Momencik, trwa przetwarzanie danych   loading-animation

#10232

przez (PW) ·
| Do ulubionych
O piekielnym właścicielu mieszkania. Sytuacja mnie samej do tej pory nie mieści się w głowie, ale jest jak najbardziej autentyczna. Piszę ją głównie ku przestrodze i przepraszam,że taka obszerna.

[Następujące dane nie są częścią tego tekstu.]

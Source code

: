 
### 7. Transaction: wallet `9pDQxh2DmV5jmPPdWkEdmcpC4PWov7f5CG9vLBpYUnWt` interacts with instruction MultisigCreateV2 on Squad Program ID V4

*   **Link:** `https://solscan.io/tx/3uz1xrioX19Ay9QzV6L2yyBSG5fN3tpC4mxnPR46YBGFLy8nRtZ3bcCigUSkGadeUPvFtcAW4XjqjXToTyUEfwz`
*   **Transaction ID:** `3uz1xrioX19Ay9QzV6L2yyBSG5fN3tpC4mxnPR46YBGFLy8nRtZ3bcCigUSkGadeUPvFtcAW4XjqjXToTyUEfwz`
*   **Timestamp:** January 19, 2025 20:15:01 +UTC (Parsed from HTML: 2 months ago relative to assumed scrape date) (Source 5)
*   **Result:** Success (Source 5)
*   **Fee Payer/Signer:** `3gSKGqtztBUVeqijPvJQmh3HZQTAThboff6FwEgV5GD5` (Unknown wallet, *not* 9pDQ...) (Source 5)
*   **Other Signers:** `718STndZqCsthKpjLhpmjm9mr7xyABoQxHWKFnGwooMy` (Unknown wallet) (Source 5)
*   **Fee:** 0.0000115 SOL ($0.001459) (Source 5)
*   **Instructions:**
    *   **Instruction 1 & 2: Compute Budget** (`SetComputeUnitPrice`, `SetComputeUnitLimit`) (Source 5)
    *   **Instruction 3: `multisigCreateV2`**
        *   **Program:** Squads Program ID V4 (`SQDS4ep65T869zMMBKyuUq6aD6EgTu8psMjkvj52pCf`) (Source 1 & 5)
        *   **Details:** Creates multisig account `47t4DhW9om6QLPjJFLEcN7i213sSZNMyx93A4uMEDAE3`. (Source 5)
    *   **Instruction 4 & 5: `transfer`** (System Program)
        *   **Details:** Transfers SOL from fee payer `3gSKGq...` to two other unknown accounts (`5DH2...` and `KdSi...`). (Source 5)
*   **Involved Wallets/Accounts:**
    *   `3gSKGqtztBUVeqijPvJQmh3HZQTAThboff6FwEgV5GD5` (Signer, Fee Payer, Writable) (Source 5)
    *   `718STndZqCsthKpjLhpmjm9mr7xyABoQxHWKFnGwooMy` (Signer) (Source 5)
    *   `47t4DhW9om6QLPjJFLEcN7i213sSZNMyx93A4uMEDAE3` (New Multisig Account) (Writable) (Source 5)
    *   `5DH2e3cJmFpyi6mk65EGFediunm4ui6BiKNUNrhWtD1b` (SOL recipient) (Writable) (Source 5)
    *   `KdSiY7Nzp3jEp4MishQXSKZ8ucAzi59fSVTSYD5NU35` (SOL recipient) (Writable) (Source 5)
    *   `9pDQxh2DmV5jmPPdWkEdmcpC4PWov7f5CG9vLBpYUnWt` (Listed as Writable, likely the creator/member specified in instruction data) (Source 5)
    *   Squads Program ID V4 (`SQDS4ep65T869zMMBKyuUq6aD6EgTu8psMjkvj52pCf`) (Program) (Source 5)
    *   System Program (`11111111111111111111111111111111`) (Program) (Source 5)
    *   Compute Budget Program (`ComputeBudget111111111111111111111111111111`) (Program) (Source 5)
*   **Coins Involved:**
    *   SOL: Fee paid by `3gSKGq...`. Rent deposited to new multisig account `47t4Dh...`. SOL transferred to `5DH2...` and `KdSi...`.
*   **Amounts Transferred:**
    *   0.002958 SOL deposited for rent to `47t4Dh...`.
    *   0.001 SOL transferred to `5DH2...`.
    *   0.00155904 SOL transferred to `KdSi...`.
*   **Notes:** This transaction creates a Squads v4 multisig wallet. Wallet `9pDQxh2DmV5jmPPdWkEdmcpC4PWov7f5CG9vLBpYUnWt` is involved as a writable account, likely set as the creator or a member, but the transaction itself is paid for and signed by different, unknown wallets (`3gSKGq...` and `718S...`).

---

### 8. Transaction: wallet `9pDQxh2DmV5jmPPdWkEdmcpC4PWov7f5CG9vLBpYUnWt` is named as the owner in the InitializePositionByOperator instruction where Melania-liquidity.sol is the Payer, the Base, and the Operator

Od dwóch lat mieszkam w Łodzi z moim, teraz już, narzeczonym i współlokatorem. Na przyjazd do Łodzi i pierwsze zamieszkanie z moim lubym wyczekiwałam z niecierpliwością. Mieszkanie do wynajęcia znaleźliśmy już na koniec czerwca (podobno tak jest taniej), lecz wprowadzać mieliśmy się od końca września (jak to studenci). Jest to ważne dla historii, ponieważ od podpisania umowy i otrzymania kluczy 1 lipca nie mieliśmy potrzeby kontaktowania się z właścicielem, a płaciliśmy po prostu przelewem.

Ważne jest też to, że przy wyborze mieszkania sprawdziliśmy prawie (a jak wiemy prawie robi różnicę) wszystko, czyli ciśnienie w rurach, elektryczność, itp, itd, oprócz jakiejś usterki światła w łazience wszystko grało, a usterka miała być naprawiona. Kaucja i odstępne za pierwszy miesiąc zapłacone, umowa podpisana, mieliśmy płacić stałą kwotę co miesiąc, a właściciel z tego miał opłacać czynsz i prognozy rachunków (które potem ewentualnie mieliśmy wyrównywać).
I tu zaczyna się historia właściwa.

W ostatnią niedzielę września zjechaliśmy do mieszkania ze wszystkimi tobołami i zaczęliśmy się rozpakowywać. Około 22 postanowiłam wziąć prysznic i jak tylko odkręciłam ciepłą wodę i zapalił się piecyk - poczułam gaz. Uznałam jednak, że zdążę i nic mi nie będzie, (tu jednak przestroga, zawsze wychodźcie i wietrzcie pomieszczenie jak poczujecie gaz!), ale po 5 minutach, nawet się nie opłukując, zaczęłam wychodzić z wanny i wołać chłopaka i... obudziłam się na podłodze.

Zemdlałam też drugi raz, w przedpokoju, już wyciągnięta przez lubego. Oczywiście karetka, straż pożarna, na pogotowiu stwierdzono ciężkie zatrucie tlenkiem węgla i położono mnie na OIOMie pod kroplówką i tlenem (brzmi strasznie, ale już mi nic nie groziło - po prostu wszystkich kładli tej nocy na OIOM:)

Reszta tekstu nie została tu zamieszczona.